| AIM OF THE TASK |
Your response to the data below should hold nothing except the lines from the one containing "- 返回地址：函数返回后跳转的地址" down to the one containing "issues in tests/test_system_integration_comprehensive.py.", reproduced exactly and without pictures.

| ENTRIES PROVIDED |

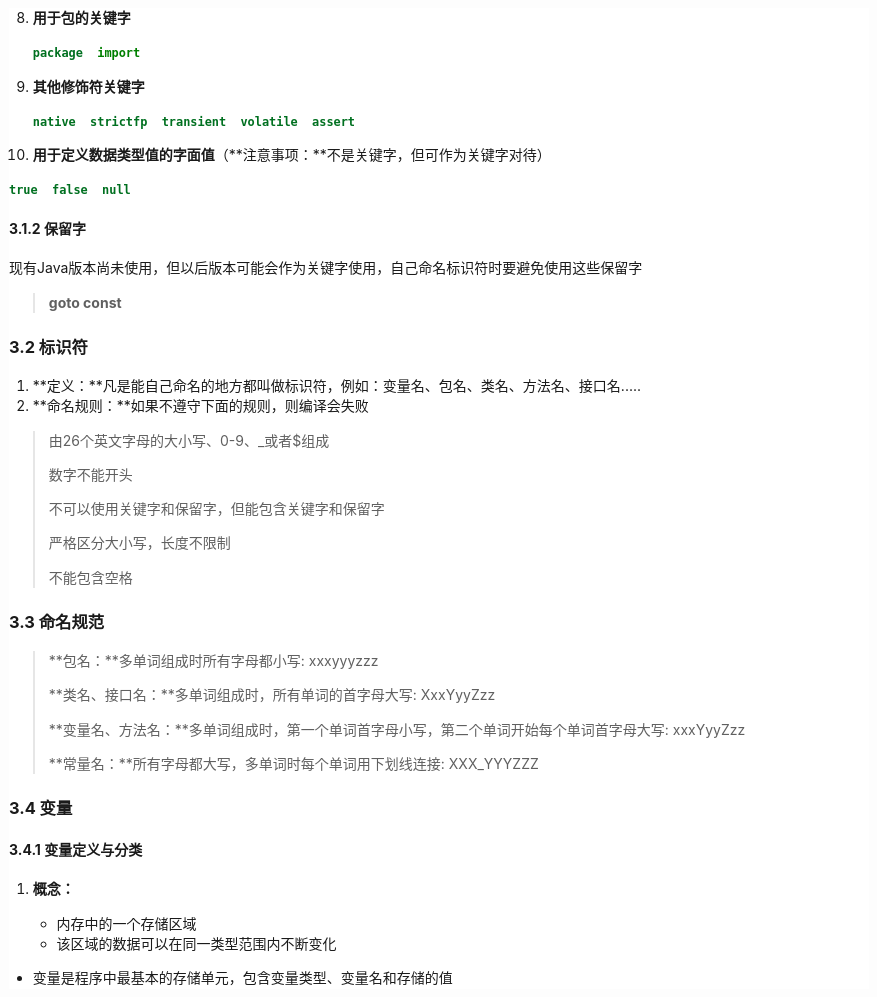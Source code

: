8. **用于包的关键字**

   ```java
   package  import
   ```

9. **其他修饰符关键字**

   ```java
   native  strictfp  transient  volatile  assert
   ```

10. **用于定义数据类型值的字面值**（**注意事项：**不是关键字，但可作为关键字对待）

   ```java
   true  false  null
   ```

#### 3.1.2 保留字

现有Java版本尚未使用，但以后版本可能会作为关键字使用，自己命名标识符时要避免使用这些保留字

> **goto     const**

### 3.2 标识符

1. **定义：**凡是能自己命名的地方都叫做标识符，例如：变量名、包名、类名、方法名、接口名.....
2. **命名规则：**如果不遵守下面的规则，则编译会失败

> 由26个英文字母的大小写、0-9、_或者$组成
>
> 数字不能开头
>
> 不可以使用关键字和保留字，但能包含关键字和保留字
>
> 严格区分大小写，长度不限制
>
> 不能包含空格

### 3.3 命名规范

> **包名：**多单词组成时所有字母都小写: xxxyyyzzz
>
> **类名、接口名：**多单词组成时，所有单词的首字母大写: XxxYyyZzz
>
> **变量名、方法名：**多单词组成时，第一个单词首字母小写，第二个单词开始每个单词首字母大写: xxxYyyZzz
>
> **常量名：**所有字母都大写，多单词时每个单词用下划线连接: XXX_YYYZZZ

### 3.4 变量

#### 3.4.1 变量定义与分类

1. **概念：**
  
   - 内存中的一个存储区域
   - 该区域的数据可以在同一类型范围内不断变化
- 变量是程序中最基本的存储单元，包含变量类型、变量名和存储的值
  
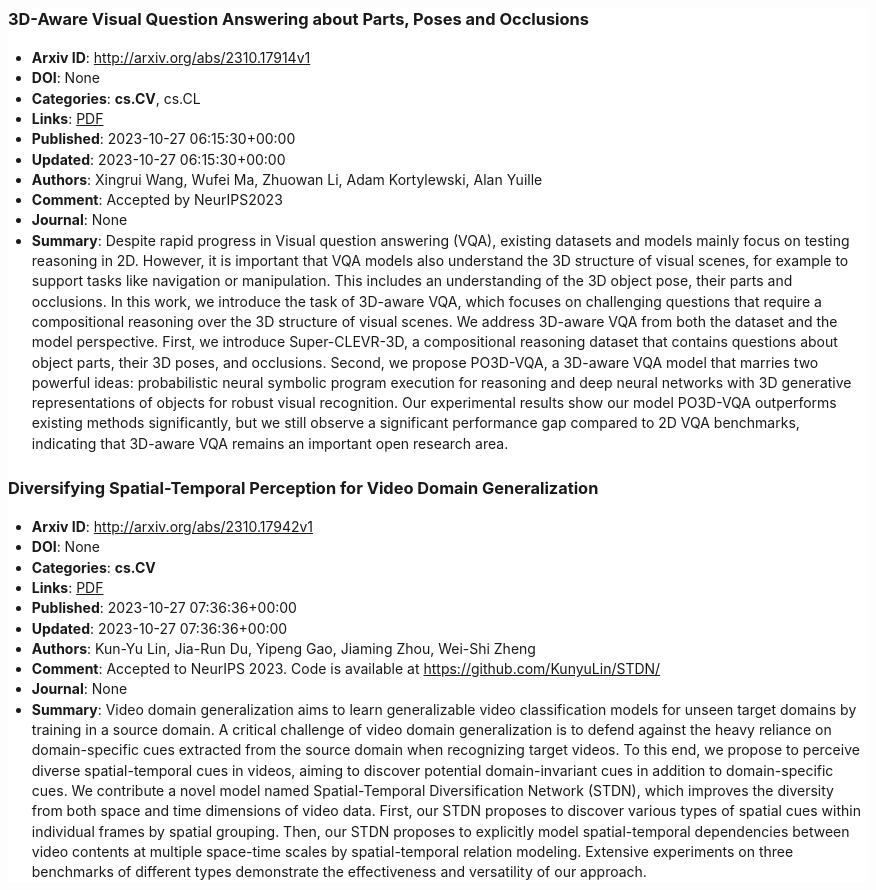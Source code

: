 

### 3D-Aware Visual Question Answering about Parts, Poses and Occlusions
- **Arxiv ID**: http://arxiv.org/abs/2310.17914v1
- **DOI**: None
- **Categories**: **cs.CV**, cs.CL
- **Links**: [PDF](http://arxiv.org/pdf/2310.17914v1)
- **Published**: 2023-10-27 06:15:30+00:00
- **Updated**: 2023-10-27 06:15:30+00:00
- **Authors**: Xingrui Wang, Wufei Ma, Zhuowan Li, Adam Kortylewski, Alan Yuille
- **Comment**: Accepted by NeurIPS2023
- **Journal**: None
- **Summary**: Despite rapid progress in Visual question answering (VQA), existing datasets and models mainly focus on testing reasoning in 2D. However, it is important that VQA models also understand the 3D structure of visual scenes, for example to support tasks like navigation or manipulation. This includes an understanding of the 3D object pose, their parts and occlusions. In this work, we introduce the task of 3D-aware VQA, which focuses on challenging questions that require a compositional reasoning over the 3D structure of visual scenes. We address 3D-aware VQA from both the dataset and the model perspective. First, we introduce Super-CLEVR-3D, a compositional reasoning dataset that contains questions about object parts, their 3D poses, and occlusions. Second, we propose PO3D-VQA, a 3D-aware VQA model that marries two powerful ideas: probabilistic neural symbolic program execution for reasoning and deep neural networks with 3D generative representations of objects for robust visual recognition. Our experimental results show our model PO3D-VQA outperforms existing methods significantly, but we still observe a significant performance gap compared to 2D VQA benchmarks, indicating that 3D-aware VQA remains an important open research area.



### Diversifying Spatial-Temporal Perception for Video Domain Generalization
- **Arxiv ID**: http://arxiv.org/abs/2310.17942v1
- **DOI**: None
- **Categories**: **cs.CV**
- **Links**: [PDF](http://arxiv.org/pdf/2310.17942v1)
- **Published**: 2023-10-27 07:36:36+00:00
- **Updated**: 2023-10-27 07:36:36+00:00
- **Authors**: Kun-Yu Lin, Jia-Run Du, Yipeng Gao, Jiaming Zhou, Wei-Shi Zheng
- **Comment**: Accepted to NeurIPS 2023. Code is available at
  https://github.com/KunyuLin/STDN/
- **Journal**: None
- **Summary**: Video domain generalization aims to learn generalizable video classification models for unseen target domains by training in a source domain. A critical challenge of video domain generalization is to defend against the heavy reliance on domain-specific cues extracted from the source domain when recognizing target videos. To this end, we propose to perceive diverse spatial-temporal cues in videos, aiming to discover potential domain-invariant cues in addition to domain-specific cues. We contribute a novel model named Spatial-Temporal Diversification Network (STDN), which improves the diversity from both space and time dimensions of video data. First, our STDN proposes to discover various types of spatial cues within individual frames by spatial grouping. Then, our STDN proposes to explicitly model spatial-temporal dependencies between video contents at multiple space-time scales by spatial-temporal relation modeling. Extensive experiments on three benchmarks of different types demonstrate the effectiveness and versatility of our approach.
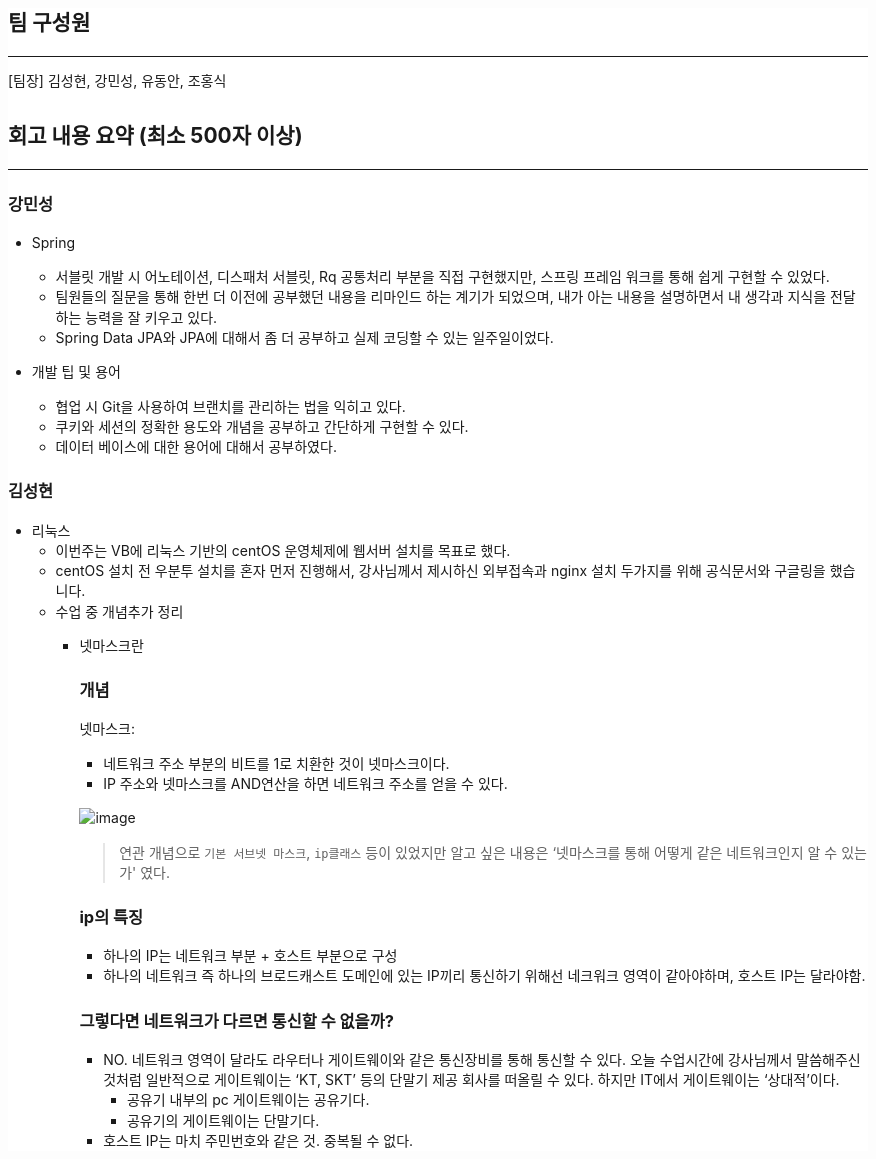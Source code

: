 ## 팀 구성원

---

[팀장] 김성현, 강민성, 유동안, 조홍식

## 회고 내용 요약 (최소 500자 이상)

---

### 강민성

- Spring
    - 서블릿 개발 시 어노테이션, 디스패처 서블릿, Rq 공통처리 부분을 직접 구현했지만, 스프링 프레임 워크를 통해 쉽게 구현할 수 있었다.
    - 팀원들의 질문을 통해 한번 더 이전에 공부했던 내용을 리마인드 하는 계기가 되었으며, 내가 아는 내용을 설명하면서 내 생각과 지식을 전달하는 능력을 잘 키우고 있다.
    - Spring Data JPA와 JPA에 대해서 좀 더 공부하고 실제 코딩할 수 있는 일주일이었다.

- 개발 팁 및 용어
    - 협업 시 Git을 사용하여 브랜치를 관리하는 법을 익히고 있다.
    - 쿠키와 세션의 정확한 용도와 개념을 공부하고 간단하게 구현할 수 있다.
    - 데이터 베이스에 대한 용어에 대해서 공부하였다.

### 김성현

- 리눅스
    - 이번주는 VB에 리눅스 기반의 centOS 운영체제에 웹서버 설치를 목표로 했다.
    - centOS 설치 전 우분투 설치를 혼자 먼저 진행해서, 강사님께서 제시하신 외부접속과 nginx 설치 두가지를 위해 공식문서와 구글링을 했습니다.
    - 수업 중 개념추가 정리
        - 넷마스크란
            
            ### 개념
            
            넷마스크: 
            
            - 네트워크 주소 부분의 비트를 1로 치환한 것이 넷마스크이다.
            - IP 주소와 넷마스크를 AND연산을 하면 네트워크 주소를 얻을 수 있다.
            
            ![image](https://user-images.githubusercontent.com/53210680/184411781-df6ca103-c633-4c63-9a8e-004d2ab07dcf.png)

            
            > 연관 개념으로 `기본 서브넷 마스크`, `ip클래스` 등이 있었지만 알고 싶은 내용은 ‘넷마스크를 통해 어떻게 같은 네트워크인지 알 수 있는가' 였다.
            > 
            
            ### ip의 특징
            
            - 하나의 IP는 네트워크 부분 + 호스트 부분으로 구성
            - 하나의 네트워크 즉 하나의 브로드캐스트 도메인에 있는 IP끼리 통신하기 위해선 네크워크 영역이 같아야하며, 호스트 IP는 달라야함.
            
            ### 그렇다면 네트워크가 다르면 통신할 수 없을까?
            
            - NO. 네트워크 영역이 달라도 라우터나 게이트웨이와 같은 통신장비를 통해 통신할 수 있다. 오늘 수업시간에 강사님께서 말씀해주신 것처럼 일반적으로 게이트웨이는 ‘KT, SKT’ 등의 단말기 제공 회사를 떠올릴 수 있다. 하지만 IT에서 게이트웨이는 ‘상대적’이다.
                - 공유기 내부의 pc 게이트웨이는 공유기다.
                - 공유기의 게이트웨이는 단말기다.
            - 호스트 IP는 마치 주민번호와 같은 것. 중복될 수 없다.
            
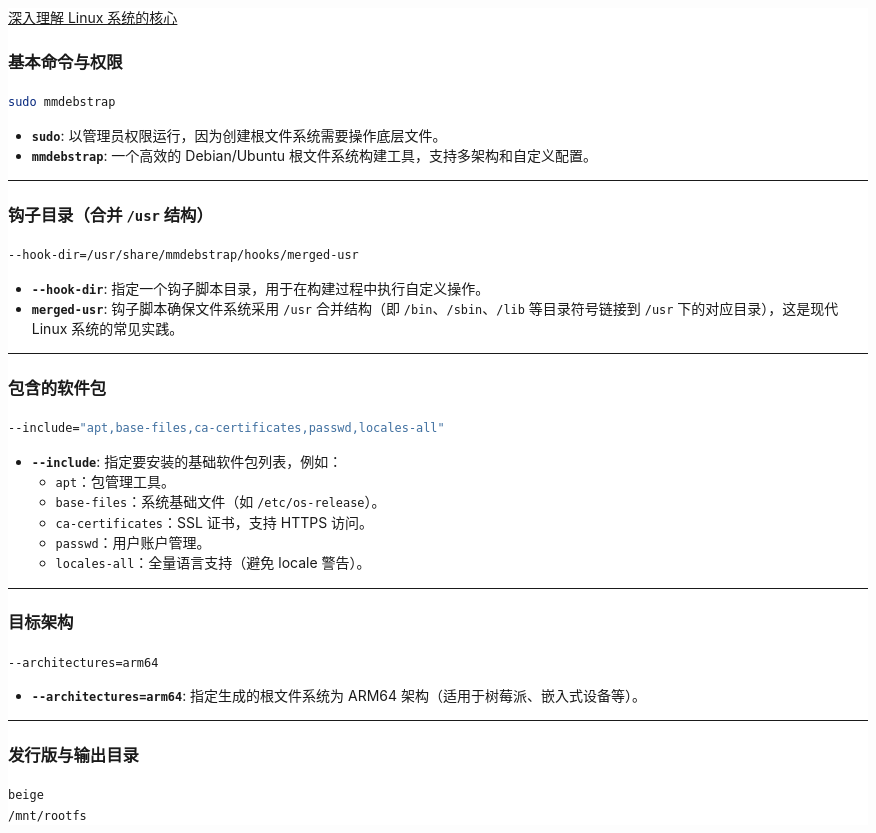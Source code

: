 [深入理解 Linux 系统的核心](../system/linux)

### **基本命令与权限**

```bash
sudo mmdebstrap
```

- **`sudo`**: 以管理员权限运行，因为创建根文件系统需要操作底层文件。
- **`mmdebstrap`**: 一个高效的 Debian/Ubuntu 根文件系统构建工具，支持多架构和自定义配置。

---

### **钩子目录（合并 `/usr` 结构）**

```bash
--hook-dir=/usr/share/mmdebstrap/hooks/merged-usr
```

- **`--hook-dir`**: 指定一个钩子脚本目录，用于在构建过程中执行自定义操作。
- **`merged-usr`**: 钩子脚本确保文件系统采用 `/usr` 合并结构（即 `/bin`、`/sbin`、`/lib` 等目录符号链接到 `/usr` 下的对应目录），这是现代 Linux 系统的常见实践。

---

### **包含的软件包**

```bash
--include="apt,base-files,ca-certificates,passwd,locales-all"
```

- **`--include`**: 指定要安装的基础软件包列表，例如：
  * `apt`：包管理工具。
  * `base-files`：系统基础文件（如 `/etc/os-release`）。
  * `ca-certificates`：SSL 证书，支持 HTTPS 访问。
  * `passwd`：用户账户管理。
  * `locales-all`：全量语言支持（避免 locale 警告）。

---

### **目标架构**

```bash
--architectures=arm64
```

- **`--architectures=arm64`**: 指定生成的根文件系统为 ARM64 架构（适用于树莓派、嵌入式设备等）。

---

### **发行版与输出目录**

```bash
beige
/mnt/rootfs
```
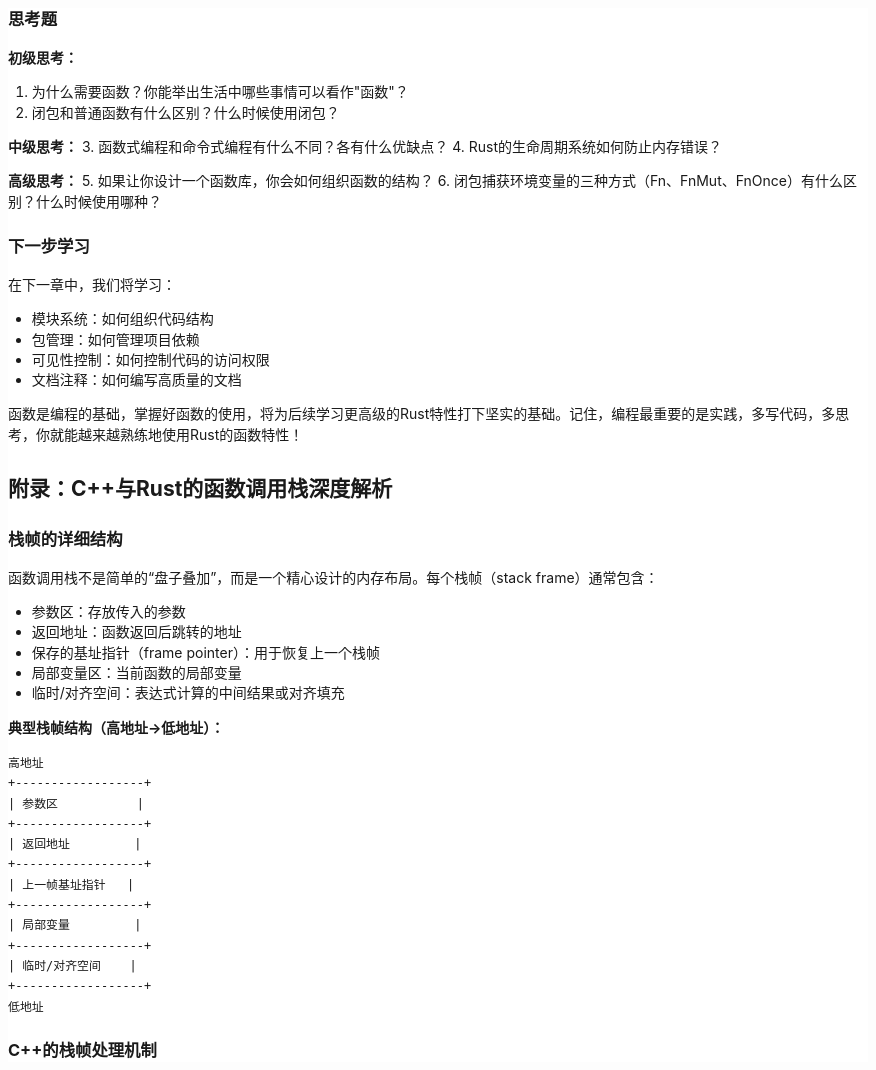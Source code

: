 ### 思考题

**初级思考：**
1. 为什么需要函数？你能举出生活中哪些事情可以看作"函数"？
2. 闭包和普通函数有什么区别？什么时候使用闭包？

**中级思考：**
3. 函数式编程和命令式编程有什么不同？各有什么优缺点？
4. Rust的生命周期系统如何防止内存错误？

**高级思考：**
5. 如果让你设计一个函数库，你会如何组织函数的结构？
6. 闭包捕获环境变量的三种方式（Fn、FnMut、FnOnce）有什么区别？什么时候使用哪种？

### 下一步学习

在下一章中，我们将学习：
- 模块系统：如何组织代码结构
- 包管理：如何管理项目依赖
- 可见性控制：如何控制代码的访问权限
- 文档注释：如何编写高质量的文档

函数是编程的基础，掌握好函数的使用，将为后续学习更高级的Rust特性打下坚实的基础。记住，编程最重要的是实践，多写代码，多思考，你就能越来越熟练地使用Rust的函数特性！

## 附录：C++与Rust的函数调用栈深度解析

### 栈帧的详细结构

函数调用栈不是简单的“盘子叠加”，而是一个精心设计的内存布局。每个栈帧（stack frame）通常包含：
- 参数区：存放传入的参数
- 返回地址：函数返回后跳转的地址
- 保存的基址指针（frame pointer）：用于恢复上一个栈帧
- 局部变量区：当前函数的局部变量
- 临时/对齐空间：表达式计算的中间结果或对齐填充

**典型栈帧结构（高地址→低地址）：**
```
高地址
+------------------+
| 参数区           |
+------------------+
| 返回地址         |
+------------------+
| 上一帧基址指针   |
+------------------+
| 局部变量         |
+------------------+
| 临时/对齐空间    |
+------------------+
低地址
```

### C++的栈帧处理机制
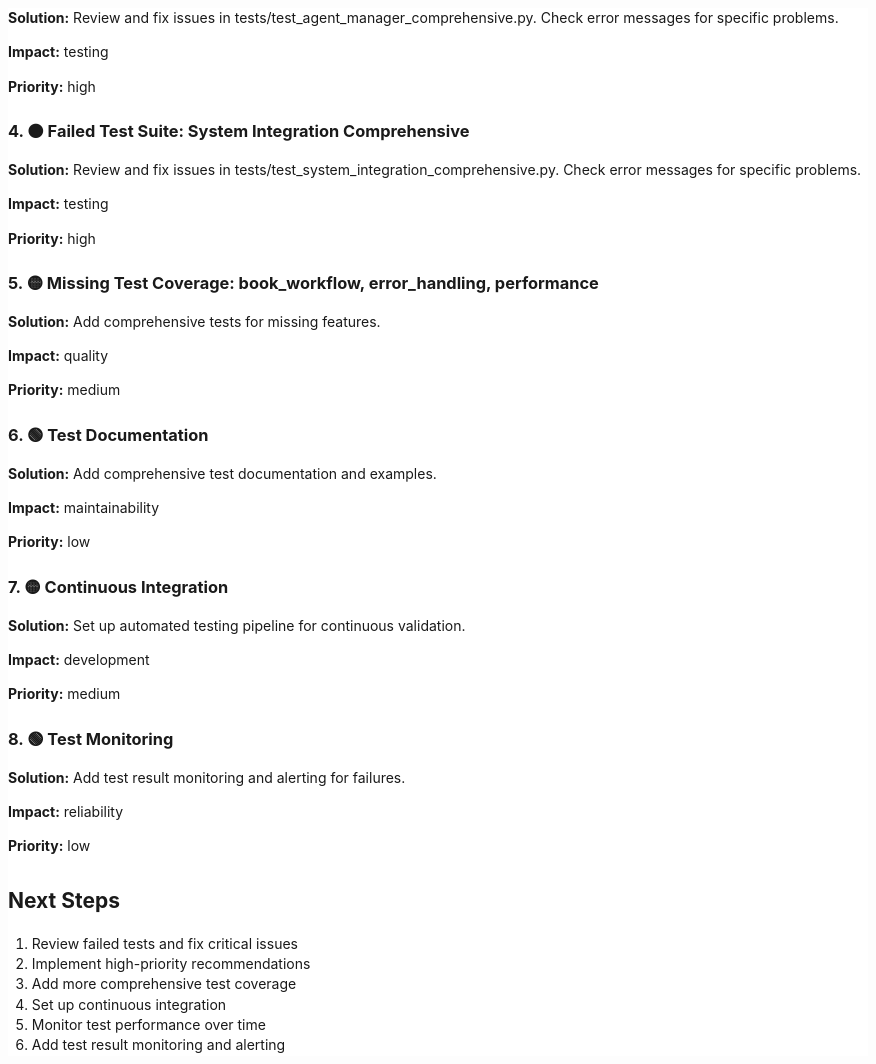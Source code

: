 **Solution:** Review and fix issues in tests/test_agent_manager_comprehensive.py. Check error messages for specific problems.

**Impact:** testing

**Priority:** high

### 4. 🟠 Failed Test Suite: System Integration Comprehensive

**Solution:** Review and fix issues in tests/test_system_integration_comprehensive.py. Check error messages for specific problems.

**Impact:** testing

**Priority:** high

### 5. 🟡 Missing Test Coverage: book_workflow, error_handling, performance

**Solution:** Add comprehensive tests for missing features.

**Impact:** quality

**Priority:** medium

### 6. 🟢 Test Documentation

**Solution:** Add comprehensive test documentation and examples.

**Impact:** maintainability

**Priority:** low

### 7. 🟡 Continuous Integration

**Solution:** Set up automated testing pipeline for continuous validation.

**Impact:** development

**Priority:** medium

### 8. 🟢 Test Monitoring

**Solution:** Add test result monitoring and alerting for failures.

**Impact:** reliability

**Priority:** low

## Next Steps

1. Review failed tests and fix critical issues
2. Implement high-priority recommendations
3. Add more comprehensive test coverage
4. Set up continuous integration
5. Monitor test performance over time
6. Add test result monitoring and alerting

| EXERCISE OUTPUT |
- 返回地址：函数返回后跳转的地址
- 保存的基址指针（frame pointer）：用于恢复上一个栈帧
- 局部变量区：当前函数的局部变量
- 临时/对齐空间：表达式计算的中间结果或对齐填充

**典型栈帧结构（高地址→低地址）：**
```
高地址
+------------------+
| 参数区           |
+------------------+
| 返回地址         |
+------------------+
| 上一帧基址指针   |
+------------------+
| 局部变量         |
+------------------+
| 临时/对齐空间    |
+------------------+
低地址
```

### C++的栈帧处理机制
Source code

: **Solution:** Review and fix issues in tests/test_agent_manager_comprehensive.py. Check error messages for specific problems.

**Impact:** testing

**Priority:** high

### 4. 🟠 Failed Test Suite: System Integration Comprehensive

**Solution:** Review and fix issues in tests/test_system_integration_comprehensive.py. Check error messages for specific problems.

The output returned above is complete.